Alice Coltrane ( McLeod; August 27, 1937January 12, 2007), also known by her adopted Sanskrit name Turiyasangitananda, was an American jazz musician, composer and swamini.

An accomplished pianist and one of the few harpists in the history of jazz, Coltrane recorded many albums as a bandleader, beginning in the late 1960s and early 1970s for Impulse! and other record labels. She was married to the jazz saxophonist and composer John Coltrane, with whom she performed in 1966–1967. One of the foremost proponents of spiritual jazz, her eclectic music proved influential both within and outside the world of jazz.

Coltrane's career slowed from the mid 1970s as she became more dedicated to her religious education. She founded the Vedantic Center in 1975 and the Shanti Anantam ashram in California in 1983, where she served as spiritual director.  On July 3, 1994, she rededicated and inaugurated the land as Sai Anantam Ashram. During the 1980s and 1990s, she recorded several albums of Hindu devotional songs before returning to jazz in the 2000s.

Biography

Early life and career (1937–1965)
Coltrane was born Alice McLeod on August 27, 1937, in Detroit, Michigan, and grew up in a musical household. Her mother, Anna McLeod, was a member of the choir at her church; her half-brother, Ernest Farrow, became a jazz bassist; and her younger sister, Marilyn McLeod, became a songwriter at Motown. With the encouragement of her father, Alice McLeod pursued music and started to perform in various clubs around Detroit, until moving to Paris in the late 1950s.
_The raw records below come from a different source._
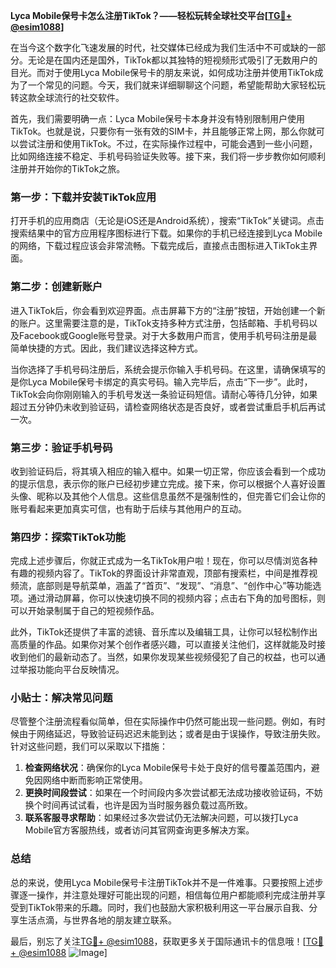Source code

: **Lyca Mobile保号卡怎么注册TikTok？——轻松玩转全球社交平台[[TG💪+ @esim1088](https://t.me/s/esim1088)]**

在当今这个数字化飞速发展的时代，社交媒体已经成为我们生活中不可或缺的一部分。无论是在国内还是国外，TikTok都以其独特的短视频形式吸引了无数用户的目光。而对于使用Lyca Mobile保号卡的朋友来说，如何成功注册并使用TikTok成为了一个常见的问题。今天，我们就来详细聊聊这个问题，希望能帮助大家轻松玩转这款全球流行的社交软件。

首先，我们需要明确一点：Lyca Mobile保号卡本身并没有特别限制用户使用TikTok。也就是说，只要你有一张有效的SIM卡，并且能够正常上网，那么你就可以尝试注册和使用TikTok。不过，在实际操作过程中，可能会遇到一些小问题，比如网络连接不稳定、手机号码验证失败等。接下来，我们将一步步教你如何顺利注册并开始你的TikTok之旅。

### 第一步：下载并安装TikTok应用

打开手机的应用商店（无论是iOS还是Android系统），搜索“TikTok”关键词。点击搜索结果中的官方应用程序图标进行下载。如果你的手机已经连接到Lyca Mobile的网络，下载过程应该会非常流畅。下载完成后，直接点击图标进入TikTok主界面。

### 第二步：创建新账户

进入TikTok后，你会看到欢迎界面。点击屏幕下方的“注册”按钮，开始创建一个新的账户。这里需要注意的是，TikTok支持多种方式注册，包括邮箱、手机号码以及Facebook或Google账号登录。对于大多数用户而言，使用手机号码注册是最简单快捷的方式。因此，我们建议选择这种方式。

当你选择了手机号码注册后，系统会提示你输入手机号码。在这里，请确保填写的是你Lyca Mobile保号卡绑定的真实号码。输入完毕后，点击“下一步”。此时，TikTok会向你刚刚输入的手机号发送一条验证码短信。请耐心等待几分钟，如果超过五分钟仍未收到验证码，请检查网络状态是否良好，或者尝试重启手机后再试一次。

### 第三步：验证手机号码

收到验证码后，将其填入相应的输入框中。如果一切正常，你应该会看到一个成功的提示信息，表示你的账户已经初步建立完成。接下来，你可以根据个人喜好设置头像、昵称以及其他个人信息。这些信息虽然不是强制性的，但完善它们会让你的账号看起来更加真实可信，也有助于后续与其他用户的互动。

### 第四步：探索TikTok功能

完成上述步骤后，你就正式成为一名TikTok用户啦！现在，你可以尽情浏览各种有趣的视频内容了。TikTok的界面设计非常直观，顶部有搜索栏，中间是推荐视频流，底部则是导航菜单，涵盖了“首页”、“发现”、“消息”、“创作中心”等功能选项。通过滑动屏幕，你可以快速切换不同的视频内容；点击右下角的加号图标，则可以开始录制属于自己的短视频作品。

此外，TikTok还提供了丰富的滤镜、音乐库以及编辑工具，让你可以轻松制作出高质量的作品。如果你对某个创作者感兴趣，可以直接关注他们，这样就能及时接收到他们的最新动态了。当然，如果你发现某些视频侵犯了自己的权益，也可以通过举报功能向平台反映情况。

### 小贴士：解决常见问题

尽管整个注册流程看似简单，但在实际操作中仍然可能出现一些问题。例如，有时候由于网络延迟，导致验证码迟迟未能到达；或者是由于误操作，导致注册失败。针对这些问题，我们可以采取以下措施：

1. **检查网络状况**：确保你的Lyca Mobile保号卡处于良好的信号覆盖范围内，避免因网络中断而影响正常使用。
2. **更换时间段尝试**：如果在一个时间段内多次尝试都无法成功接收验证码，不妨换个时间再试试看，也许是因为当时服务器负载过高所致。
3. **联系客服寻求帮助**：如果经过多次尝试仍无法解决问题，可以拨打Lyca Mobile官方客服热线，或者访问其官网查询更多解决方案。

### 总结

总的来说，使用Lyca Mobile保号卡注册TikTok并不是一件难事。只要按照上述步骤逐一操作，并注意处理好可能出现的问题，相信每位用户都能顺利完成注册并享受到TikTok带来的乐趣。同时，我们也鼓励大家积极利用这一平台展示自我、分享生活点滴，与世界各地的朋友建立联系。

最后，别忘了关注[TG💪+ @esim1088](https://t.me/s/esim1088)，获取更多关于国际通讯卡的信息哦！[[TG💪+ @esim1088](https://t.me/s/esim1088) ![Image](https://i.postimg.cc/4NQfJmqS/Snipaste-2025-05-13-00-14-12.png)]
She studied classical music, and also jazz with Bud Powell in Paris, where she worked as the intermission pianist at the Blue Note Jazz Club in 1960. It was there that McLeod appeared on French television in a performance with Lucky Thompson, Pierre Michelot and Kenny Clarke. She married Kenny "Pancho" Hagood in 1960 and had a daughter with him. The marriage ended soon after, on account of Hagood's developing heroin addiction, and McLeod was forced to return to Detroit with her daughter. She continued playing jazz as a professional in Detroit, with her own trio and as a duo with vibraphonist Terry Pollard. In 1962–63, she played with Terry Gibbs' quartet, during which time she met John Coltrane. In 1965, they married in Juárez, Mexico. John Coltrane became stepfather to Alice Coltrane's daughter Michelle, and the couple had three children together: John Jr. (1964, a bassist who died in a car accident in 1982); Ravi (b. 1965, a saxophonist); and Oranyan (b. 1967, a DJ). Oranyan later played saxophone with Santana for a period of time.

Solo work (1967–1978)
Alice and John's growing involvement in spirituality influenced some of John's compositions and projects, such as A Love Supreme. In January 1966, Alice Coltrane replaced McCoy Tyner as pianist with John Coltrane's group. She subsequently recorded with him and continued playing with the band until John's death on July 17, 1967. After her husband's death, she continued to forward the musical and spiritual vision, and started to release records as a composer and bandleader. Her first album, A Monastic Trio, was recorded in 1967. From 1968 to 1977, she released thirteen full-length records. As the years passed, her musical direction moved further from standard jazz into the more cosmic, spiritual world. Albums like Universal Consciousness (1971), and World Galaxy (1972), show a progression from a four-piece lineup to a more orchestral approach, with lush string arrangements and cascading harps. Until 1973, she released music with Impulse! Records, the jazz label for which her husband recorded. From 1973 to 1978, she released primarily on Warner Bros. Records until she stepped away from the public eye.

Ashram years (1975–1995)
After the death of her husband, Coltrane experienced a period of trial. She suffered from severe weight loss and sleepless nights, as well as hallucinations. This tapas (a Sanskrit term she used to describe her suffering), led her to seek Hindu spiritual guidance from the guru Swami Satchidananda and later from Sathya Sai Baba. By 1972, she abandoned her secular life, and moved to California, where she established the Vedantic Center in 1975. By the late 1970s, she had changed her name to Turiyasangitananda. She was the spiritual director, or swamini, of Shanti Anantam Ashram (later renamed Sai Anantam Ashram in Chumash Pradesh) which the Vedantic Center established in 1983 near Malibu, California. Alice would perform formal and informal devotional Vedic ceremonies at the ashram. She performed solo chants, known as bhajans, and group chants, or kirtans. She developed original melodies from the traditional chants and started to experiment by including synthesizers and sophisticated song structures. This culminated in her first spiritual cassette, Turiya Sings, in 1982. The cassette was released only to the members of the ashram, through her publishing company, the Avatar Book Institute. Through the mid 1980s into the mid 1990s, she released three more cassettes, Divine Songs in 1987, Infinite Chants in 1990, and Glorious Chants in 1995. New York-based label Luaka Bop released a compilation of tracks from her ashram tapes as World Spirituality Classics 1: The Ecstatic Music of Alice Coltrane Turiyasangitananda in May 2017.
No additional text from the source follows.